I came into the Chabad world because it’s all I ever really knew, I never really had much of a choice. I fell into it, and I’m grateful for everything it gave me. I still have so much love for the Rebbe and his teachings, I learn Tanya, and I still default in my mind to the chassidic teachings I’ve learned over the years. My view of Jewish life, of Yiddishkeit, is fundamentally Chabad; but I know what I am and where I want to be.

The Chabad life isn’t for me anymore. The people that I really look up to now that I live in Israel aren’t the rabbis who struggled in Russia to preserve Judaism.
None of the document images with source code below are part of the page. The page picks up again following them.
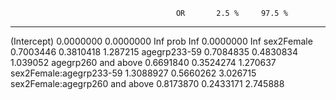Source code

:                                          OR       2.5 %     97.5 %
-------------------------------  ----------  ----------  ---------
(Intercept)                       0.0000000   0.0000000        Inf
prob                                    Inf   0.0000000        Inf
sex2Female                        0.7003446   0.3810418   1.287215
agegrp233-59                      0.7084835   0.4830834   1.039052
agegrp260 and above               0.6691840   0.3524274   1.270637
sex2Female:agegrp233-59           1.3088927   0.5660262   3.026715
sex2Female:agegrp260 and above    0.8173870   0.2433171   2.745888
I still have immense for the Rebbe’s shluchim; but I know that deep down I would trade everything I have now to be one of those first dati leumi settlers setting up religious kibbutzim. I believe in the holiness of the State of Israel, and in the sanctity of building up this land. My heroes built the settlements on the borders, they taught the Torah of Eretz Yisrael, they set up yeshivot in Judea and Samaria after the Six Day War, they were the men and women who combined service to Hashem with labor on the land. That is who I want to be like, even if I live comfortably in a Netanya suburb.

To me tekhelet symbolizes all of this. It symbolizes the idea that something so immensely holy can be found again with hard work and science, and not abandoned to messianic times. It stands for the idea that we can change reality now, that we can change the future now. Tekhelet is a mitzvah that serves to remind Jews not only of the mitzvot, which all white tzitzit do as well, they also serve to remind us to perform those commandments. They remind us that we are a people of action, not simply of remembrance and observance. I want to be a Jewish man of action, I want to change the world for the better with my actions. If that string of blue does it for me, I’m going to cling to it, and everything it stands for.